Дерзость и цвет // Балашова И. Этюды о вологодских художниках. – Вологда, 2000
Балашова, Ирина Борисовна. Этюды о вологодских художниках / И.Б.Балашова. - Вологда, 2000
ДЕРЗОСТЬ И ЦВЕТ
Для "живописного" глаза,
чувствительного к цветовым оттенкам,
сам цвет воспринимается,
как особая среда человеческих желаний,
страсти, неги, тревог и поражений...
Александр Пантелеев
Автор приведенной цитаты преклонялся перед способностью Владимира Николаевича Корбакова сойти с ума от сочетания красок в природе, умения увидеть за этим выражение сущности мира. В этом и заключается философия художника, никакими философствованиями, вроде бы, не нагружающего свои произведения. Он - из тех живописцев, которые испытывают волнение ото всего на свете.
За свою долгую творческую жизнь художник обращался ко всем жанрам живописи, начиная в Суриковском институте в Москве с пейзажей Волги и Абрамцева, затем родной Вологды. Сегодня в большей степени он считает себя портретистом, думая, что искусство должно прежде всего говорить о человеке.
Я же позволю себе взглянуть на его творчество со стороны пейзажа и натюрморта, так как именно в них, на мой взгляд, сильнее всего выражается его восхищение цветом. В портрете автор занят анализом души и характера своей модели, и эта аналитическая работа не всегда позволяет ему свободно отдаваться стихии чувств. К вопросу о чувствах. Бывает восхищение мужчины женщиной и наоборот, а бывает еще восторг живописный, конечно, и к нему примешивается чисто человеческий элемент, но редкие влюбленные способны смотреть друг на друга глазами художника. Работая нал изображением женщины, особенно обнаженной, Корбаков не может быть сторонним наблюдателем цветовых рефлексов, скользящих по прекрасному телу. И это, возможно, мешает ему выполнить чисто живописную задачу. Создавая пейзаж, который нельзя обнять в буквальном смысле слова, он сосредотачивается на художественной цели. Мне интереснее наблюдать, как в великолепных пейзажах мастера выплывает вдруг розовеющим облаком или формой древесных кущ чувственное воспоминание о какой-нибудь вологодской нимфе. В своих шокирующих провинциальную публику "ню" Корбаков сам желает этого шока, его работы часто дерзки, дразнящи, экспрессивны. Он, как мальчишка, будто все еще боится и желает вкусить запретного плода.

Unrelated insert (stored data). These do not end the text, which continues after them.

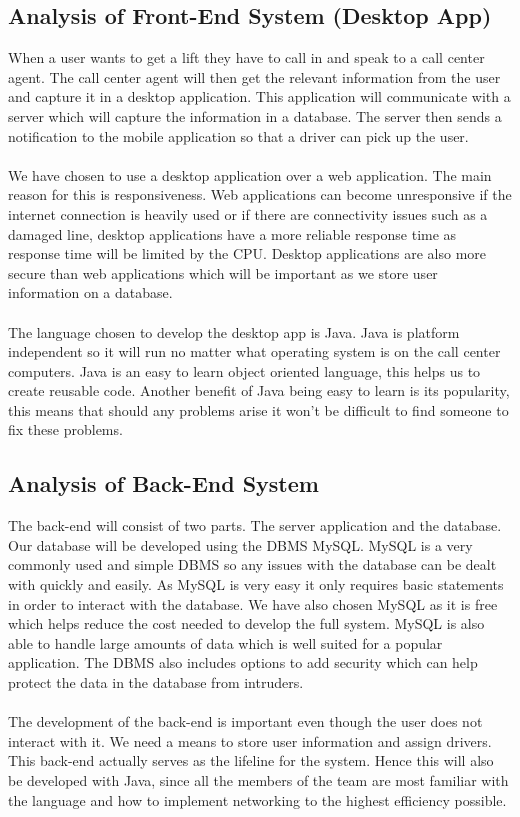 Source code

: \documentclass[a4paper,12pt]{article}
\begin{document}
\subsection{Analysis of Front-End System (Desktop App)}
When a user wants to get a lift they have to call in and speak to a call center agent. The call center agent will then get the relevant information from the user and capture it in a desktop application. This application will communicate with a server which will capture the information in a database. The server then sends a notification to the mobile application so that a driver can pick up the user.\\\\
We have chosen to use a desktop application over a web application. The main reason for this is responsiveness. Web applications can become unresponsive if the internet connection is heavily used or if there are connectivity issues such as a damaged line, desktop applications have a more reliable response time as response time will be limited by the CPU. Desktop applications are also more secure than web applications which will be important as we store user information on a database.\\\\
The language chosen to develop the desktop app is Java. Java is platform independent so it will run no matter what operating system is on the call center computers. Java is an easy to learn object oriented language, this helps us to create reusable code. Another benefit of Java being easy to learn is its popularity, this means that should any problems arise it won't be difficult to find someone to fix these problems.
\subsection{Analysis of Back-End System}
The back-end will consist of two parts. The server application and the database.
Our database will be developed using the DBMS MySQL. MySQL is a very commonly used and simple DBMS so any issues with the database can be dealt with quickly and easily. As MySQL is very easy it only requires basic statements in order to interact with the database. We have also chosen MySQL as it is free which helps reduce the cost needed to develop the full system. MySQL is also able to handle large amounts of data which is well suited for a popular application. The DBMS also includes options to add security which can help protect the data in the database from intruders.
\\\\
The development of the back-end is important even though the user does not interact with it. We need a means to store user information and assign drivers. This back-end actually serves as the lifeline for the system. Hence this will also be developed with Java, since all the members of the team are most familiar with the language and how to implement networking to the highest efficiency possible.
\end{document}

Владимир Николаевич не выдумывает своих картин, он берет их из действительности. "Я ведь художник конкретный. Но я не иду на поводу у натуры, она не диктует, а подсказывает, что можно изменить, убрать. Я работаю подобно Пикассо: пишу не с натуры, а с натурой, волевым усилием улучшаю, делаю выразительнее. Действительность вдохновляет, наполняет новыми эмоциями. Многие художники этого не делают: высасывают из пальца свои мотивы и поэтому очень быстро устают". Корбаков не устает, он до сих пор, а ему уже 78 лет, наш самый молодой художник. Его жажда жизни, интерес к ней, энергия поражают. Интересно, но это человек внутренне не изменился за долгие годы. Работая в архиве, натолкнулась на отзывы в книге картинной галереи 50 годов и будто услышала сегодняшнего Корбакова, он и тогда так же свободно и смело говорил о живописи, ее задачах.
Но лучше всего постигаешь Корбакова, его живопись в мастерской художника. Кто ее не знает?!.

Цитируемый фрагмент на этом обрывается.